Dans une autre étude de l’IFAR portant sur 388 sujets, l’âge médian des 135 patients décédés est de 13 ans, et le risque actuariel de décès 20 ans après la détection des premières manifestations hématologiques est de 80 %.

1- Atteintes extrahématologiques :

Ne sont détaillées que les plus fréquentes d’entre elles.

– Retard staturopondéral : il est pratiquement constant et présent dès la naissance, secondaire à un retard de croissance intra-utérin.

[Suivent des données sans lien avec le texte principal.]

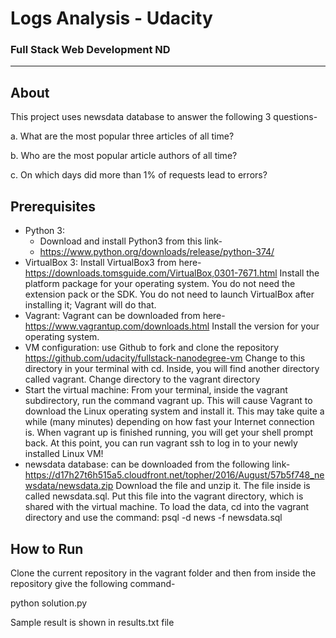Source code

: # Logs Analysis - Udacity
### Full Stack Web Development ND
_______________________
## About
This project uses newsdata database to answer the following 3 questions-

a.  What are the most popular three articles of all time? 

b.  Who are the most popular article authors of all time?

c.  On which days did more than 1% of requests lead to errors?

## Prerequisites
* Python 3:
  + Download and install Python3 from this link-
  + https://www.python.org/downloads/release/python-374/
* VirtualBox 3:
Install VirtualBox3 from here-
https://downloads.tomsguide.com/VirtualBox,0301-7671.html 
Install the platform package for your operating system. You do not need the extension pack or the SDK. You do not need to launch VirtualBox after installing it; Vagrant will do that.
* Vagrant:
Vagrant can be downloaded from here-
https://www.vagrantup.com/downloads.html
Install the version for your operating system.
* VM configuration:
use Github to fork and clone the repository https://github.com/udacity/fullstack-nanodegree-vm
Change to this directory in your terminal with cd. Inside, you will find another directory called vagrant. Change directory to the vagrant directory
* Start the virtual machine:
From your terminal, inside the vagrant subdirectory, run the command vagrant up. This will cause Vagrant to download the Linux operating system and install it. This may take quite a while (many minutes) depending on how fast your Internet connection is.
When vagrant up is finished running, you will get your shell prompt back. At this point, you can run vagrant ssh to log in to your newly installed Linux VM!
* newsdata database: can be downloaded from the following link-
https://d17h27t6h515a5.cloudfront.net/topher/2016/August/57b5f748_newsdata/newsdata.zip 
Download the file and unzip it. The file inside is called newsdata.sql. Put this file into the vagrant directory, which is shared with the virtual machine.
To load the data, cd into the vagrant directory and use the command:
psql -d news -f newsdata.sql

## How to Run
Clone the current repository in the vagrant folder and then from inside the repository give the following command-

python solution.py

Sample result is shown in results.txt file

Dans plus de 50 % des cas, le retard staturopondéral est important, inférieur au 5e percentile.

Il s’agit d’un retard de croissance harmonieux.

Dans quelques cas, un authentique déficit en hormone de croissance est présent.

– Dysmorphie faciale : elle est caractéristique et il est habituel de dire que les enfants atteints d’AF se ressemblent plus entre eux qu’ils ne ressemblent à leurs frères et soeurs indemnes.

Les éléments les plus évocateurs sont un aspect triangulaire du visage avec micrognathie, une ensellure nasale marquée, une microphtalmie avec hypertélorisme et des traits fins.

Une microcéphalie inférieure au 5e percentile est présente dans 30 à 40 % des cas.

– Signes cutanés : l’atteinte cutanée est très fréquente, voire constante pour certains.